神埼探偵事務所
「いや、分かってない!!」
高らかにそう宣言するとお皿の中に入っていたうどんをすすり、残りのビールをグビグビと飲み干した。
絵に書いた様な絶好調具合に思わず大河と目を合わせて苦笑いを浮かべる。
それを見ている大河パパが心底楽しそうな表情だから、まあ良いんだけどさ。
「サクラはな、昔から芸術の才能が有ったんだ。
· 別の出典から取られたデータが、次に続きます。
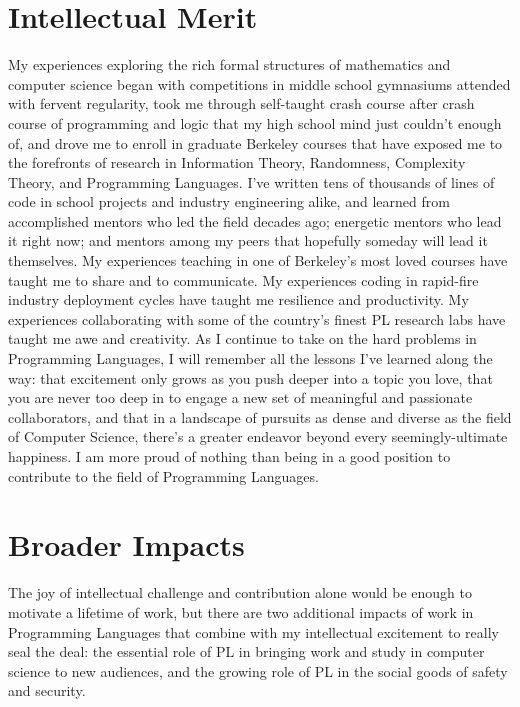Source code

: \documentclass{nsf-grfp}
\begin{document}
\section*{Intellectual Merit}

My experiences exploring the rich formal structures of mathematics and computer science began with competitions in middle school gymnasiums attended with fervent regularity, took me through self-taught crash course after crash course of programming and logic that my high school mind just couldn't enough of, and drove me to enroll in graduate Berkeley courses that have exposed me to the forefronts of research in Information Theory, Randomness, Complexity Theory, and Programming Languages. I've written tens of thousands of lines of code in school projects and industry engineering alike, and learned from accomplished mentors who led the field decades ago; energetic mentors who lead it right now; and mentors among my peers that hopefully someday will lead it themselves. My experiences teaching in one of Berkeley's most loved courses have taught me to share and to communicate. My experiences coding in rapid-fire industry deployment cycles have taught me resilience and productivity. My experiences collaborating with some of the country's finest PL research labs have taught me awe and creativity. As I continue to take on the hard problems in Programming Languages, I will remember all the lessons I've learned along the way: that excitement only grows as you push deeper into a topic you love, that you are never too deep in to engage a new set of meaningful and passionate collaborators, and that in a landscape of pursuits as dense and diverse as the field of Computer Science, there's a greater endeavor beyond every seemingly-ultimate happiness. I am more proud of nothing than being in a good position to contribute to the field of Programming Languages.

\section*{Broader Impacts}

The joy of intellectual challenge and contribution alone would be enough to motivate a lifetime of work, but there are two additional impacts of work in Programming Languages that combine with my intellectual excitement to really seal the deal: the essential role of PL in bringing work and study in computer science to new audiences, and the growing role of PL in the social goods of safety and security.
\end{document}
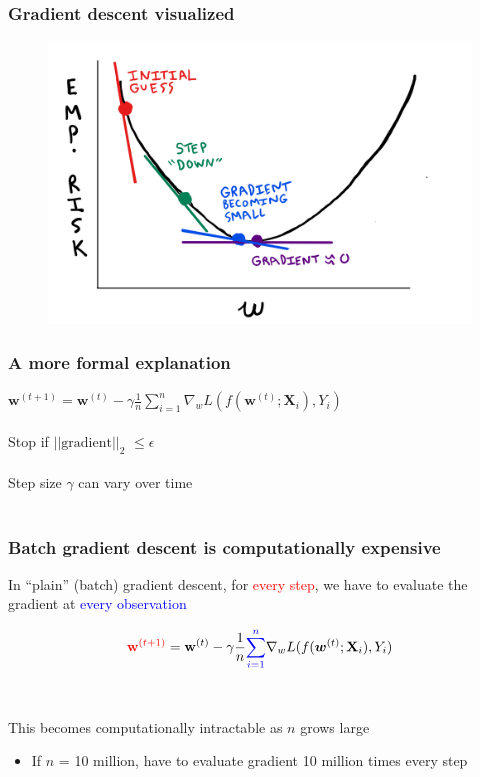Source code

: \documentclass{beamer}
\begin{document}
\begin{frame}
	\frametitle{Gradient descent visualized}
	\begin{figure}[h]
	\centering
	\includegraphics[scale=0.33]{Sketch}
	\end{figure}
\end{frame}

\begin{frame}
	\frametitle{A more formal explanation}

	$\mathbf{w}^{(t+1)} = \mathbf{w}^{(t)} - \gamma \frac{1}{n}\sum_{i=1}^n
	\nabla_w L(f(\bm{w}^{(t)}; \mathbf{X}_i), Y_i)$ \\~\\

	Stop if $||\mathrm{gradient}||_2$ $\leq \epsilon$ \\~\\

	Step size $\gamma$ can vary over time \\~\\

\end{frame}

\begin{frame}
	\frametitle{Batch gradient descent is computationally expensive}
	In ``plain'' (batch) gradient descent, for \textcolor{red}{every step}, 
	we have to evaluate the gradient at \textcolor{blue} {every observation}

	$$
	\textcolor{red}{\mathbf{w}^{(t+1)}} = \mathbf{w}^{(t)} - \gamma \frac{1}{n}
	\textcolor{blue}{\sum_{i=1}^n}
	\nabla_w L(f(\bm{w}^{(t)}; \mathbf{X}_i), Y_i)
	$$\\~\\

	This becomes computationally intractable as $n$ grows large 
	\begin{itemize}
		\item \small If $n$ = 10 million, have to evaluate 
			gradient 10 million times every step
	\end{itemize}
\end{frame}
\end{document}
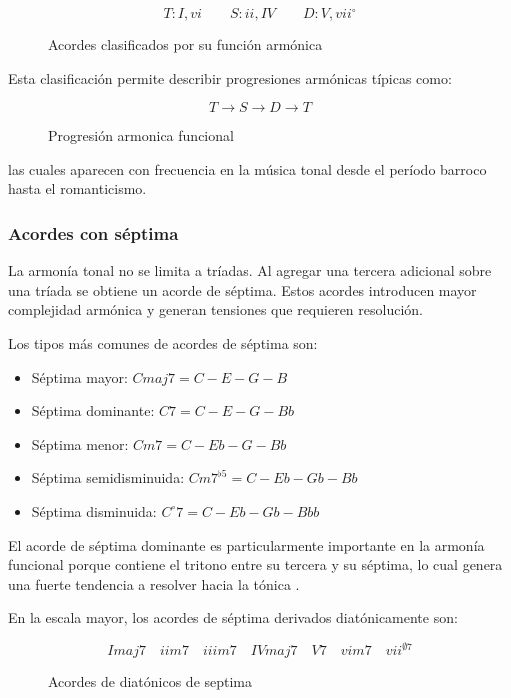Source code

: \documentclass[12pt]{report}
\begin{document}
\begin{figure}[h]
\centering
\[
T: I, vi \qquad S: ii, IV \qquad D: V, vii^\circ
\]
\caption{Acordes clasificados por su función armónica \cite{harrison1994harmonic}}
\end{figure}


Esta clasificación permite describir progresiones armónicas típicas como:

\begin{figure}[h]
\centering
\[
T \rightarrow S \rightarrow D \rightarrow T
\]
\caption{Progresión armonica funcional \cite{rohrmeier2011generative}}
\end{figure}

las cuales aparecen con frecuencia en la música tonal desde el período barroco hasta el romanticismo.

\subsubsection{Acordes con séptima}

La armonía tonal no se limita a tríadas. Al agregar una tercera adicional sobre una tríada se obtiene un acorde de séptima. Estos acordes introducen mayor complejidad armónica y generan tensiones que requieren resolución.

Los tipos más comunes de acordes de séptima son:

\begin{itemize}
\item Séptima mayor: $Cmaj7 = C - E - G - B$
\item Séptima dominante: $C7 = C - E - G - Bb$
\item Séptima menor: $Cm7 = C - Eb - G - Bb$
\item Séptima semidisminuida: $Cm7^{\flat5} = C - Eb - Gb - Bb$
\item Séptima disminuida: $C^\circ7 = C - Eb - Gb - Bbb$
\end{itemize}

El acorde de séptima dominante es particularmente importante en la armonía funcional porque contiene el tritono entre su tercera y su séptima, lo cual genera una fuerte tendencia a resolver hacia la tónica \cite{schoenberg1983theory}.


En la escala mayor, los acordes de séptima derivados diatónicamente son:

\begin{figure}[h]
\centering
\[
Imaj7 \quad iim7 \quad iiim7 \quad IVmaj7 \quad V7 \quad vim7 \quad vii^{\emptyset7}
\]
\caption{Acordes de diatónicos de septima \cite{levine2011jazz}}
\end{figure}
\end{document}
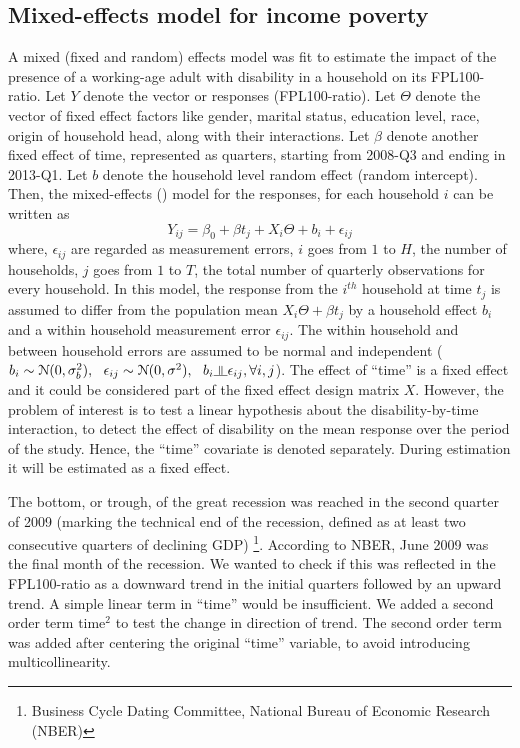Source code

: \documentclass[11pt]{extarticle} %
\begin{document}
\subsection{Mixed-effects model for income poverty}
A mixed (fixed and random) effects model was fit to estimate the impact of the presence of a working-age adult with disability in a household on its FPL100-ratio. Let $Y$ denote the vector or responses (FPL100-ratio). Let $\Theta$ denote the vector of fixed effect factors like gender, marital status, education level, race, origin of household head, along with their interactions. Let $\beta$ denote another fixed effect of time, represented as quarters, starting from 2008-Q3 and ending in 2013-Q1. Let $b$ denote the household level random effect (random intercept). Then, the mixed-effects (\cite{Fitzmaurice_2012_Applied}) model for the responses, for each household $i$ can be written as
\vspace{-0.5cm}
\begin{equation}
Y_{ij} = \beta_0 + \beta t_j + X_i\Theta + b_i + \epsilon_{ij}
\label{eq:MixedEffects1}
\end{equation}
where, $\epsilon_{ij}$ are regarded as measurement errors, $i$ goes from $1$ to $H$, the number of households, $j$ goes from $1$ to $T$, the total number of quarterly observations for every household. In this model, the response from the $i^{th}$ household at time $t_j$ is assumed to differ from the population mean $X_i\Theta + \beta t_j$ by a household effect $b_i$ and a within household measurement error $\epsilon_{ij}$. The within household and between household errors are assumed to be normal and independent ($b_i \sim \N(0, \sigma^2_b),\ \ \epsilon_{ij} \sim \N(0, \sigma^2), \ \ b_i \indep \epsilon_{ij}, \forall i, j$). The effect of ``time'' is a fixed effect and it could be considered part of the fixed effect design matrix $X$. However, the problem of interest is to test a linear hypothesis about the disability-by-time interaction, to detect the effect of disability on the mean response over the period of the study. Hence, the ``time'' covariate is denoted separately. During estimation it will be estimated as a fixed effect. 

The bottom, or trough, of the great recession was reached in the second quarter of 2009 (marking the technical end of the recession, defined as at least two consecutive quarters of declining GDP) \footnote{Business Cycle Dating Committee, National Bureau of Economic Research (NBER)}. According to NBER, June 2009 was the final month of the recession. We wanted to check if this was reflected in the FPL100-ratio as a downward trend in the initial quarters followed by an upward trend. A simple linear term in ``time'' would be insufficient. We added a second order term $\text{time}^2$ to test the change in direction of trend. The second order term was added after centering the original ``time'' variable, to avoid introducing multicollinearity. 
\end{document}
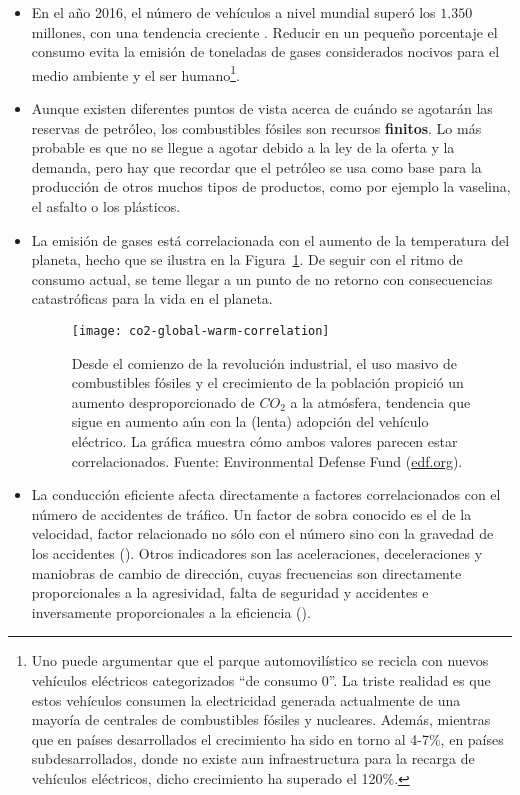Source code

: \begin{itemize}
	\item En el año 2016, el número de vehículos a nivel mundial superó los $1.350$ millones, con una tendencia creciente \cite{oica2014motrate}. Reducir en un pequeño porcentaje el consumo evita la emisión de toneladas de gases considerados nocivos para el medio ambiente y el ser humano\footnote{Uno puede argumentar que el parque automovilístico se recicla con nuevos vehículos eléctricos categorizados \enquote{de consumo 0}. La triste realidad es que estos vehículos consumen la electricidad generada actualmente de una mayoría de centrales de combustibles fósiles y nucleares. Además, mientras que en países desarrollados el crecimiento ha sido en torno al 4-7\%, en países subdesarrollados, donde no existe aun infraestructura para la recarga de vehículos eléctricos, dicho crecimiento ha superado el 120\%.}.
	\item Aunque existen diferentes puntos de vista acerca de cuándo se agotarán las reservas de petróleo, los combustibles fósiles son recursos \textbf{finitos}. Lo más probable es que no se llegue a agotar debido a la ley de la oferta y la demanda, pero hay que recordar que el petróleo se usa como base para la producción de otros muchos tipos de productos, como por ejemplo la vaselina, el asfalto o los plásticos.
	\item La emisión de gases está correlacionada con el aumento de la temperatura del planeta, hecho que se ilustra en la Figura~\ref{fig:co2-global-warm-correlation}. De seguir con el ritmo de consumo actual, se teme llegar a un punto de no retorno con consecuencias catastróficas para la vida en el planeta.

\begin{figure}[t]
	\centering
	\texttt{[image: co2-global-warm-correlation]}
	\caption[Relación entre la emisión de $CO_2$ a la atmósfera y el aumento de la temperatura en el planeta los últimos $1000$ años]{Desde el comienzo de la revolución industrial, el uso masivo de combustibles fósiles y el crecimiento de la población propició un aumento desproporcionado de $CO_2$ a la atmósfera, tendencia que sigue en aumento aún con la (lenta) adopción del vehículo eléctrico. La gráfica muestra cómo ambos valores parecen estar correlacionados. Fuente: Environmental Defense Fund (\url{edf.org}).}
	\label{fig:co2-global-warm-correlation}
\end{figure}

	\item La conducción eficiente afecta directamente a factores correlacionados con el número de accidentes de tráfico. Un factor de sobra conocido es el de la velocidad, factor relacionado no sólo con el número sino con la gravedad de los accidentes (\cite{imprialou2016re}). Otros indicadores son las aceleraciones, deceleraciones y maniobras de cambio de dirección, cuyas frecuencias son directamente proporcionales a la agresividad, falta de seguridad y accidentes e inversamente proporcionales a la eficiencia (\cite{dingus2006100, lerner2010exploration}).
\end{itemize}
」
「折り紙だって得意だったしな。」
「あー、お前確かにずっと折り紙してたもんな。」
「うん、それは覚えてる。」
「しかも!本当に……親馬鹿承知で言うけど、この子ほど優しい女の子をオレは見たことがない!」
「困ってる人には損得考えずに手を差し伸べて、相手の状況を察して常に寄り添ってあげる。そんな誰にでも出来そうな事が出来ない世の中だからこそ、サクラはどれほど良い子なんだ、とオレは思う訳だ。」
「……サクラはねぇ〜」
「私も覚えてるわ。女の子の子どもが出来たみたいで本当に大河と幼馴染になってくれて良かったって何度も感謝したもの。」
「昔から、この子は人の事を常に考えて行動してきた子だったの。」
「悲しんでる人が居るなら助けてあげよう、皆が笑顔になれればそれで良いじゃん!その為なら私は少し位の傷を受けてあげるよ。って……。」
「大河が留学に行ってちょっとホームシックにかかった時も、サクラはそれを聞くなり毎日ポストカードを大河に送り続けてたでしょ?」
「バイト代を使ってネットカフェに行ってスカイプで何時間も話したりして…。」
「ある日、大河がイギリスに居た時かな?サクラが泣いて家に来た事が有ったの。目の下に切り傷作ってね。」
「たまたまマサキさんは夜の部でタクシー出してて、家にはパパも居たから二人で慌てて事情を聞いて。」
「じゃあ、20代そこそこの女の子が彼氏っぽい子と喧嘩して手を上げられそうになってたから助けに行ったって言うのよ。」
「道端で、夜の20時位によ?その根性って凄い事だし、最後の最後まで知らない女の子を庇い続けたサクラの優しさに私達二人感動してたもんね。」
「ああ、あれは覚えてるよ。多分、サクラと大河がまだ16歳くらいのときかな?」
「家に遊びに来るサクラはいつも楽しい感じで、ご飯食べて、話して、サクラ専用になってる客人ルームで寝て此処から学校行って…って云う感じだっから余計に、ね。」